Additionally the source sound signal may be convolved with a Room Transfer Function (RTF) through point multiplication at each frequency bin. The RTF is the transformed version of the Room Impulse Response (RIR). The RIR captures the reverberations and secondary waves caused by reflections of source sound wave within a room. The RIR may be used to create a more realistic sound and provide the listener with context for the sound. For example and without limitation an RIR may be used that simulates the reverberations of sounds within a concert hall or within a cave. The signal generated by transformation and convolution of the source sound signal with an HRTF followed by inverse transformation may be referred to herein as a point sound source simulation.

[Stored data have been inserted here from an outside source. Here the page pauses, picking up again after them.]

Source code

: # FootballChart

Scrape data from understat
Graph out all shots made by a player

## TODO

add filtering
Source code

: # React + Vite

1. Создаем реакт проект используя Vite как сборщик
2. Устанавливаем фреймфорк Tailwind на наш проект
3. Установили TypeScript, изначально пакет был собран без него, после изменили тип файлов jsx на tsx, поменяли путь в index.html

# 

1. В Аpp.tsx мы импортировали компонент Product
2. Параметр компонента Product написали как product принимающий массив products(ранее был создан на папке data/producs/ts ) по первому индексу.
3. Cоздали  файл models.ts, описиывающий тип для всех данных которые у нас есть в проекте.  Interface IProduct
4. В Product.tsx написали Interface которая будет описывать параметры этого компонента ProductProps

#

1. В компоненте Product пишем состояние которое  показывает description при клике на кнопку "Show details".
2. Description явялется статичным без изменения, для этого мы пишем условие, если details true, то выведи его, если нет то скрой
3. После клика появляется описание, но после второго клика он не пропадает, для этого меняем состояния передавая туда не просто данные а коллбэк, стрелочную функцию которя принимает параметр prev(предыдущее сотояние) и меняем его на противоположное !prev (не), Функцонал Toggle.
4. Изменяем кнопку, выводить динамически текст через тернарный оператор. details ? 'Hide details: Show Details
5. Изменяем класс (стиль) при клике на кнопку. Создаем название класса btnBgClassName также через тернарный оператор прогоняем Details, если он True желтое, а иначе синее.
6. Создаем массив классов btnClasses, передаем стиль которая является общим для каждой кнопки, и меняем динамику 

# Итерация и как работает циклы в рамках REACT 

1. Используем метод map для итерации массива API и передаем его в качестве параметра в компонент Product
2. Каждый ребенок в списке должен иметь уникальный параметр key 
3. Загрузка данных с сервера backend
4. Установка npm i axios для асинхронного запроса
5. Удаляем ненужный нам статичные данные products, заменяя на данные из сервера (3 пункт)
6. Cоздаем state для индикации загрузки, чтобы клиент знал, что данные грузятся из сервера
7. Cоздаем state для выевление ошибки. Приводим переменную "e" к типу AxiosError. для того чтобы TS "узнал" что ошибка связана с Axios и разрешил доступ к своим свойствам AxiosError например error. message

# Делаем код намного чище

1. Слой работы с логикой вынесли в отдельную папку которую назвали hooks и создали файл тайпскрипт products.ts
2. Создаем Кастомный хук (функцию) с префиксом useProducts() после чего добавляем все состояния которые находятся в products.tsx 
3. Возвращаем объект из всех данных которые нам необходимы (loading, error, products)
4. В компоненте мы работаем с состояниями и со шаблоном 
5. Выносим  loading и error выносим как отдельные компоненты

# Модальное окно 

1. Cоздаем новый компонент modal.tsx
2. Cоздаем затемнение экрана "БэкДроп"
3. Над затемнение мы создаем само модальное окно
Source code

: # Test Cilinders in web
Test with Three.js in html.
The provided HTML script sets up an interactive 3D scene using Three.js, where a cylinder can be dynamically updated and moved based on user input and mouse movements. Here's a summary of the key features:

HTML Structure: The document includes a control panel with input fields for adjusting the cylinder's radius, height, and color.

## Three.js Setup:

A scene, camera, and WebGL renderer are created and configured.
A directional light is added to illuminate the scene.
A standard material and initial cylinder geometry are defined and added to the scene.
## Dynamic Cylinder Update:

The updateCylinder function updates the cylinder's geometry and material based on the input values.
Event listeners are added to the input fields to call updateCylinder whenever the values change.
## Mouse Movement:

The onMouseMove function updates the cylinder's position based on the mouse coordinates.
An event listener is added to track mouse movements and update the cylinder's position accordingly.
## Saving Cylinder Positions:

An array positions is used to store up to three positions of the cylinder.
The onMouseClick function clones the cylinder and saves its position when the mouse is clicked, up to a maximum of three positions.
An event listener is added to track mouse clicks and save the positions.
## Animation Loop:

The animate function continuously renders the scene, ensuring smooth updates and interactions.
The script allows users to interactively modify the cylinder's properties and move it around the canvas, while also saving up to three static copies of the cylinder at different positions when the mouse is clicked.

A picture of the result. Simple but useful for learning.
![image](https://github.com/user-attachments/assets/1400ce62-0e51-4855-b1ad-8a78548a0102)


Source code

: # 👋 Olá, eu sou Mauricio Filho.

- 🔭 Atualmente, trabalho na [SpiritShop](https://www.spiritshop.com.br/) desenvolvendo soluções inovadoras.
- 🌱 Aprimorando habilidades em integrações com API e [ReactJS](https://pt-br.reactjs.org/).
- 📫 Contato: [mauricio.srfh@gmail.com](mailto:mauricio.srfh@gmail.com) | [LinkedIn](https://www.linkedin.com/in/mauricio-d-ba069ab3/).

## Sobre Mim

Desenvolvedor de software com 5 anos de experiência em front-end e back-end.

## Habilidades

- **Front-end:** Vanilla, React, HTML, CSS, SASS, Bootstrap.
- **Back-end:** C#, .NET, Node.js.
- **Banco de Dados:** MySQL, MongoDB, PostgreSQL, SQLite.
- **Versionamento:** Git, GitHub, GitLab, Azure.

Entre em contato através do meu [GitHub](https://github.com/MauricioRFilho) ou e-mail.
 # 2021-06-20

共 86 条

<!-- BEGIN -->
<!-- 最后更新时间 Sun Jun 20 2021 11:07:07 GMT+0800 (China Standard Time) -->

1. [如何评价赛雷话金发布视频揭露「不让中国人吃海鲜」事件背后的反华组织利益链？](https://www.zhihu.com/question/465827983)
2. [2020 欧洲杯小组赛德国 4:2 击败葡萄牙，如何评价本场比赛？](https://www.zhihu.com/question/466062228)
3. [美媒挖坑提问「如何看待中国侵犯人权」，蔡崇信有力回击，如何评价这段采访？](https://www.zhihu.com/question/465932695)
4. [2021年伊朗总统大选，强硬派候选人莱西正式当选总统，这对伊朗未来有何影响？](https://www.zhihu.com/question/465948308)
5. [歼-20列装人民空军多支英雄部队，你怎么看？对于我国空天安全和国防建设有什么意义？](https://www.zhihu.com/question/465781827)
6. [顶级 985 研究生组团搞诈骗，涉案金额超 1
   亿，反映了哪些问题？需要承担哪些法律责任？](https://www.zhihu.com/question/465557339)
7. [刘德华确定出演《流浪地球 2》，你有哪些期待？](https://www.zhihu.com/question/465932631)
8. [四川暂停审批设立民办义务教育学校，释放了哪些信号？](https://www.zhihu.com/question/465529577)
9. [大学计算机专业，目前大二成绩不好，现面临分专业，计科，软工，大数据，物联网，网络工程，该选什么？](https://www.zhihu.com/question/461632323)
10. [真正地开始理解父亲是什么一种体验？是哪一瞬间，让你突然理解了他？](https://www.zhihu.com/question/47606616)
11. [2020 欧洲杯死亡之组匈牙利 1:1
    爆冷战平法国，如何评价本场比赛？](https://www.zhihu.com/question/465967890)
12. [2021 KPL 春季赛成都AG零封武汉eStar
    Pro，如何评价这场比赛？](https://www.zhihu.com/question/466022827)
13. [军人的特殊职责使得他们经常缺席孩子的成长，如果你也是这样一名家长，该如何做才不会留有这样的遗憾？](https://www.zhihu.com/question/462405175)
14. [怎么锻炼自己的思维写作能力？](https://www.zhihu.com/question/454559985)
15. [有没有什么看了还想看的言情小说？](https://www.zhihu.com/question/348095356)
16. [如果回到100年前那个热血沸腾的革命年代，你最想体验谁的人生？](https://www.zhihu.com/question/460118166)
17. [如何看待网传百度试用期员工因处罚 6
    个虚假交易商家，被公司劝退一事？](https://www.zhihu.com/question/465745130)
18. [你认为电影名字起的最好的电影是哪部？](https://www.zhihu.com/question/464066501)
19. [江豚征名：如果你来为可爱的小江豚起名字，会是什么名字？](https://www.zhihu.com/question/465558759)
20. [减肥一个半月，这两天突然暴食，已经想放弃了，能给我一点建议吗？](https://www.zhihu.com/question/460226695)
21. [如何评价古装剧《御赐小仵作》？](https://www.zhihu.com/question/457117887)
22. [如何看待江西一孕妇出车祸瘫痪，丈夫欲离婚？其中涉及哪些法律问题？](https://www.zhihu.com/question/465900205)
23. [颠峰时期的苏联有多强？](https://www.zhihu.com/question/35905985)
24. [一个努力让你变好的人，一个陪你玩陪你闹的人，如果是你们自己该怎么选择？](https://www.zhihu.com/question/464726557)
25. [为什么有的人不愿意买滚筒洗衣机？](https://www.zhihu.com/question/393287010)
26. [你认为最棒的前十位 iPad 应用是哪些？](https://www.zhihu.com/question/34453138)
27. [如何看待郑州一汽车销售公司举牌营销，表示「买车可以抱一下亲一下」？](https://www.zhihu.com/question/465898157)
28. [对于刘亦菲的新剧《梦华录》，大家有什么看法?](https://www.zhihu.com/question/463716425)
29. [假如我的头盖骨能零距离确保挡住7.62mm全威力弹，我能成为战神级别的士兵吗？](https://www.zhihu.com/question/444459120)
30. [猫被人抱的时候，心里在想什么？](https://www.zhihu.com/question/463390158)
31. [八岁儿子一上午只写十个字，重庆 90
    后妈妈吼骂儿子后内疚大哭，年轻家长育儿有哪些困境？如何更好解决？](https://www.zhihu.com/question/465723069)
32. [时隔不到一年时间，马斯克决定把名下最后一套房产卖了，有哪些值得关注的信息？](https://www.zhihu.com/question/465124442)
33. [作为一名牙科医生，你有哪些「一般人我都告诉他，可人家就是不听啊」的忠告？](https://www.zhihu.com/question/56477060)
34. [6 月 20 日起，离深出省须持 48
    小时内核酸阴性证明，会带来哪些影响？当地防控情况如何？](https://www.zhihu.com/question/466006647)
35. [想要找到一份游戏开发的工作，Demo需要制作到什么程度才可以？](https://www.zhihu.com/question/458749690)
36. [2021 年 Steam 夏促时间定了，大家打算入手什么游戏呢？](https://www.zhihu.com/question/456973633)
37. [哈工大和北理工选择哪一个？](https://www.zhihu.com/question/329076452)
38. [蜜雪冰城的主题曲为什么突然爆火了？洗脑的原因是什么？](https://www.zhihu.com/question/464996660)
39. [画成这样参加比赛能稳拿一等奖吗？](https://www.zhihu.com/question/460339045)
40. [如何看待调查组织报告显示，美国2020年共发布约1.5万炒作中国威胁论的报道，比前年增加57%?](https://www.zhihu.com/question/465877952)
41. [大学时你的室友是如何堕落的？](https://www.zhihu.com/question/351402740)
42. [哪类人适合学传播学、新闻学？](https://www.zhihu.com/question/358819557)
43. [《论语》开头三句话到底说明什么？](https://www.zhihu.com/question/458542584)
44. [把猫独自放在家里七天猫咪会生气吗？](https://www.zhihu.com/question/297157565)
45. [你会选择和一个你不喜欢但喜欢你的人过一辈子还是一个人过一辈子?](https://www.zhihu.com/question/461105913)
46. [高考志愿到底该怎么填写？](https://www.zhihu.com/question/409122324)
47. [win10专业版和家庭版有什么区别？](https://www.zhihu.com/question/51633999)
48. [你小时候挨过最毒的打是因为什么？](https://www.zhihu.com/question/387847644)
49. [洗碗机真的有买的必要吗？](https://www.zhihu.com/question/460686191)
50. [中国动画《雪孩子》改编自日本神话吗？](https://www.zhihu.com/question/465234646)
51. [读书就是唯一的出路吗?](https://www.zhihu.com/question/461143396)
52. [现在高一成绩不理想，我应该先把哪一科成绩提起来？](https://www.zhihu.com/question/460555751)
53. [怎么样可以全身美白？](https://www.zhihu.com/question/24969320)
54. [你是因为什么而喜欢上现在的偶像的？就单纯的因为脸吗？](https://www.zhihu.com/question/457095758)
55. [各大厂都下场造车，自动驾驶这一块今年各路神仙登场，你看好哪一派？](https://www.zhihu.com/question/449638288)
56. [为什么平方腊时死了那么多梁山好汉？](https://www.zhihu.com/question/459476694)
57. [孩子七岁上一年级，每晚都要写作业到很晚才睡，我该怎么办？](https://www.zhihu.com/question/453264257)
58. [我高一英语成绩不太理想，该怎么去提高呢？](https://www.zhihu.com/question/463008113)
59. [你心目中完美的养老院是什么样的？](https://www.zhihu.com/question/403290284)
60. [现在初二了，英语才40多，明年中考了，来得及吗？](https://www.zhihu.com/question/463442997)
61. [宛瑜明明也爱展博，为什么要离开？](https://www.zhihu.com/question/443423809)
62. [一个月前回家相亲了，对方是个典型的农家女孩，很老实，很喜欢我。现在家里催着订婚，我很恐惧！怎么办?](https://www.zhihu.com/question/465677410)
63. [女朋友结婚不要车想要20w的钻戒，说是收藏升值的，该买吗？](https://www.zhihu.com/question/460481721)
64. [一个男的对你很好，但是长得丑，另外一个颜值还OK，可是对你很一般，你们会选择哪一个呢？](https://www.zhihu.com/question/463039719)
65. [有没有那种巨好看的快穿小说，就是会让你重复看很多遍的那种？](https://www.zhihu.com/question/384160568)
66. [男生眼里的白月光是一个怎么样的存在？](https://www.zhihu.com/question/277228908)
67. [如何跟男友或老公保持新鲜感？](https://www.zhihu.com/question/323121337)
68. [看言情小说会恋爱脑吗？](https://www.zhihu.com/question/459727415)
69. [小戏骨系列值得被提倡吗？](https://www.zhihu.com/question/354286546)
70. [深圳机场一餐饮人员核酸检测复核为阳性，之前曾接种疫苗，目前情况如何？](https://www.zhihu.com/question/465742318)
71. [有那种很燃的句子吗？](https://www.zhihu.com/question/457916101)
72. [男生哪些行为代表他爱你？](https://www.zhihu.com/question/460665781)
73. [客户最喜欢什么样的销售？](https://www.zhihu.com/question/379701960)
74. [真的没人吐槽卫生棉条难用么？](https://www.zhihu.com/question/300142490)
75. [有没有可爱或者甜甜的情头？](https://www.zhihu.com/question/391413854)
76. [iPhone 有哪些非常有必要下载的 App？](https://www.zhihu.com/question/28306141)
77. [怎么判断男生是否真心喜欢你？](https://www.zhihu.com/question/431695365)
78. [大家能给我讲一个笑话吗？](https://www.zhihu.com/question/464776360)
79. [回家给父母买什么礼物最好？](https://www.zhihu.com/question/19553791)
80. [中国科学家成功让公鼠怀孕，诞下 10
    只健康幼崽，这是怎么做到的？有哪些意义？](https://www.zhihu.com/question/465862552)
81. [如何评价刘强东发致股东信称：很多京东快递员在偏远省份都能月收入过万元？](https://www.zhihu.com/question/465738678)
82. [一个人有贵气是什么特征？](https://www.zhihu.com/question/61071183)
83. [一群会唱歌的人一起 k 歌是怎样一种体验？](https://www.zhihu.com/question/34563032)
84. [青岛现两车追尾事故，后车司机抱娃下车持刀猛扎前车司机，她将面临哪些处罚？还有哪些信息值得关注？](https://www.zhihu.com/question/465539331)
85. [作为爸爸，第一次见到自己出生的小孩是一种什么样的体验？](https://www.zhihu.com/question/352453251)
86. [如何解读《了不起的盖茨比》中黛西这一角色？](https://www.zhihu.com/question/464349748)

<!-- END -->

The point source simulation recreates sounds as if they were a point source at some angle from the user. Larger sound sources are not easily reproducible with this model as the model lacks the ability to faithfully reproduce differences in sound pressure along the surface of the sound wave. Sound pressure differences which exist on the surface of a traveling sound wave are recognizable to the listener when a sound source is large and relatively close to the listener.

Sound Localization Through Spherical Harmonics

One approach to simulating sound pressure differences on the surface of a spherical sound wave is Ambisonics. Ambisonics as discussed above, models the sound coming from a speaker as time varying data on the surface of a sphere. A sound signal ƒ(t) arriving from location θ.

\begin{matrix} θ = (\begin{matrix} θ_{x} \\ θ_{y} \\ θ_{x} \end{matrix}) = (\begin{matrix} \cos φ \cos ϑ \\ \sin φ \cos ϑ \\ \sin φ \end{matrix}) & (eq . 1) \end{matrix}

Where φ is the azimuthal angle in the mathematic positive orientation and ∂ is the elevation of the spherical coordinates. This surround sound signal, ƒ(φ, ∂, t) may then be described in terms of spherical harmonics where each increasing N order of the harmonic provides a greater degree of spatial recognition. The Ambisonic representation of a sound source is produced by spherical expansion up to an Nth truncation order resulting in (eq. 2).

\begin{matrix} f (φ, ϑ, t) = \sum_{n = 0}^{N} \sum_{m = - n}^{n} Y_{n}^{m} (φ, ϑ) ϕ_{nm} (t) & (eq . 2) \end{matrix}

Where Y^m _nrepresents spherical harmonic matrix of order n and degree m and ϕ_mn(t) are the expansion coefficients. Spherical harmonics are composed of a normalization term N_n ^|m|, the legendre function P_n ^|m| and a trigonometric function.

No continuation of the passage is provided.